You know what “IT” is. It’s black, white, and covered with tiny print. It also requires prodigious amounts of scrolling to get through.

It’s the Terms of Service agreement (TOS). Every software company uses these TOS agreements to define the rights you have (and give up) when it comes to your use of their product. The relationship the software company has with you, the software you purchased, and your data, is defined in this document. TOSs are lengthy, and like most legal documents, are hard for the average person to understand. They also tend to be written with a bias in favor of the author. The terms and conditions described in these documents range from the reasonable, such as not making illegal copies of the software, to the outrageous, such as signing over your immortal soul. These documents are written to give the company as many rights as possible. TOS agreements are also legally binding.

Knowing this I, like most people, simply click the “OK” button in order to get to my bowl of stew. We sign away an unknown number of rights to get to the fun part. We do it to get to a new app, or to get access to the social network that all of our friends are on. Sometimes, we are pressured to click OK because we need this software for our jobs. Other times, we click OK in order to get a service we want for free (like email or office-type apps). Most of the time we click OK because it’s just easier to do that than to take the time to figure out what all that crap means.

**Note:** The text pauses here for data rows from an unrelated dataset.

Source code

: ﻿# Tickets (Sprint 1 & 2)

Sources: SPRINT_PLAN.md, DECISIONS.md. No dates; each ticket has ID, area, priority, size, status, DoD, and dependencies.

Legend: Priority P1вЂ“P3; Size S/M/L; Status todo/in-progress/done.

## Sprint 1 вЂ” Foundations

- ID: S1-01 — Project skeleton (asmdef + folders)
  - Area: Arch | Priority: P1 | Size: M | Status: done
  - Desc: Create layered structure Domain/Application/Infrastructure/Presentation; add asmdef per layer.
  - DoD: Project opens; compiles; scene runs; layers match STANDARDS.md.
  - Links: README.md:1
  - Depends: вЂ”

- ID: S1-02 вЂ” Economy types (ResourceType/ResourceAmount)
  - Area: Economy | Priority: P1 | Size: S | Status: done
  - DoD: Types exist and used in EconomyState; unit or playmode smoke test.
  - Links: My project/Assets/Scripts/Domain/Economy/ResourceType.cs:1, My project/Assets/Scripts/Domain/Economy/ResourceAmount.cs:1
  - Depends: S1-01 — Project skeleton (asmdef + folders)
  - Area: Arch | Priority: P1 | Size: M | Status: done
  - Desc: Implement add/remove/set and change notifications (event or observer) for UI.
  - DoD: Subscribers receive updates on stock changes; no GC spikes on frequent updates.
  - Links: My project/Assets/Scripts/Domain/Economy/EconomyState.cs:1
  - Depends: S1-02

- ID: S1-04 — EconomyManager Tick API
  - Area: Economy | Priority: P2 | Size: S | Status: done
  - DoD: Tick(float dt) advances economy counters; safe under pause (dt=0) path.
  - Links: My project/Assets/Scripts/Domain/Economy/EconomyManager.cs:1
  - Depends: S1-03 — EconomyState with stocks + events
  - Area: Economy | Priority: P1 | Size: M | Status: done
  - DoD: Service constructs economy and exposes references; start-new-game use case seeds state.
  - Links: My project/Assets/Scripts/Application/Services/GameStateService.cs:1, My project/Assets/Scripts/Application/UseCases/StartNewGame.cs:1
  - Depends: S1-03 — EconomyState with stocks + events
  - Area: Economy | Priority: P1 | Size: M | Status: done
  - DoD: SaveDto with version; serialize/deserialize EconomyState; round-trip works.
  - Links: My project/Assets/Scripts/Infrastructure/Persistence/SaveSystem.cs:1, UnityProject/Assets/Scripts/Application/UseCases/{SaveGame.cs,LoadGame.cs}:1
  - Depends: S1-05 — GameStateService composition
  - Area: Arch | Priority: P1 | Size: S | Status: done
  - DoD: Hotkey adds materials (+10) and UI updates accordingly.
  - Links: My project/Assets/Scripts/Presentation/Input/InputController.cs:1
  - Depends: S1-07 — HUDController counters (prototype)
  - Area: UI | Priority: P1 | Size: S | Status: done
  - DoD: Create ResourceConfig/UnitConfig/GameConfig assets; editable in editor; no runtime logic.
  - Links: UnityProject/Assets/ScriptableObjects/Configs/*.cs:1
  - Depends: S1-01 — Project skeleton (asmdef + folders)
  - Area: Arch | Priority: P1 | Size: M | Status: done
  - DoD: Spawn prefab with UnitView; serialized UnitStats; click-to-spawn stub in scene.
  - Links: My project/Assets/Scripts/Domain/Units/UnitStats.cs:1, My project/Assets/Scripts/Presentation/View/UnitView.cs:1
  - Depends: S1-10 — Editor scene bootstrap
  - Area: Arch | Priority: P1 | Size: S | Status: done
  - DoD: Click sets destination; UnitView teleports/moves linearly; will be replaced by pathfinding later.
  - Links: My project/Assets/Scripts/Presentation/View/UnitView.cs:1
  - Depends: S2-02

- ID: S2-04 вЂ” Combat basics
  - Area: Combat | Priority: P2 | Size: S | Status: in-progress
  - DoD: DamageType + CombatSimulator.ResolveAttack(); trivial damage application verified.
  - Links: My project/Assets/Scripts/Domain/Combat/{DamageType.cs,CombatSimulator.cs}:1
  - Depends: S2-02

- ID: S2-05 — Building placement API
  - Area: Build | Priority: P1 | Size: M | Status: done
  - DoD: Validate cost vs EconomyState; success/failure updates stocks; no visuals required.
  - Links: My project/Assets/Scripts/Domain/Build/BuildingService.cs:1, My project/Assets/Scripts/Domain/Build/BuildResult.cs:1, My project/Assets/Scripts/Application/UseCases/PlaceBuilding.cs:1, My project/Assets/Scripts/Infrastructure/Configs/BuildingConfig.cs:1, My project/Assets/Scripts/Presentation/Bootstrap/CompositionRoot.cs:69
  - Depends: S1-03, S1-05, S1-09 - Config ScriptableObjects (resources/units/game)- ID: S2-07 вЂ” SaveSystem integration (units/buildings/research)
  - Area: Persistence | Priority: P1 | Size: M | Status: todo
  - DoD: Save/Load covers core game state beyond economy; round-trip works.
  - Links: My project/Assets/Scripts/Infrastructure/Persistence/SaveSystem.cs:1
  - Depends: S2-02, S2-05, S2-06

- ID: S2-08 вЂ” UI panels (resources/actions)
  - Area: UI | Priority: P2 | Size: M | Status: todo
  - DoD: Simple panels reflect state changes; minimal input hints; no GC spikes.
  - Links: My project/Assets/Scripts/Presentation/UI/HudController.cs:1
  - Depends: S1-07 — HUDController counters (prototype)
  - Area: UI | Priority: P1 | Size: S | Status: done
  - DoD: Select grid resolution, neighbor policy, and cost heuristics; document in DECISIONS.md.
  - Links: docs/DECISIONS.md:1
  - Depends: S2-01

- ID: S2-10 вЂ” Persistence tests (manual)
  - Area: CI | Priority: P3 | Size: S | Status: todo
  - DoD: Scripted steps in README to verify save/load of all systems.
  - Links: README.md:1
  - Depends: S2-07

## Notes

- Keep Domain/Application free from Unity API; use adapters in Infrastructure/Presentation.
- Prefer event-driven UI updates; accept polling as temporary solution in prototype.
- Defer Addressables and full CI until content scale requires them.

We let the real (or more often, self-imposed) need in the moment push us into make choices that we may regret in the future. Choices that result in us giving up our rights to the things we create, and our right to privacy. Like Esau, we do have alternatives. We could seek out open-source software alternatives. We could reject apps that don’t respect our privacy. We could even choosing to PAY (!) for some web services on the condition that our data STAYS ours. Unfortunately, most of us simply click “OK” and take the easy way out.

The good news is that we all don’t have to wind up like Esau. There are helpful online resources available, like the Electronic Frontier Foundation’s TOSBack 2 mailing list, which tracks the changes in the TOS agreements for some of the most popular web services and notifies you when they change. There’s also a website called Terms of Service – Didn’t Read ( which acts as review site for the TOS agreements of major software or web tools. They explain these agreements in layman’s terms, and grade each on their scale of acceptability.

Use these tools and support these organizations. And don’t be like Esau. Your information IS valuable. Treat it that way.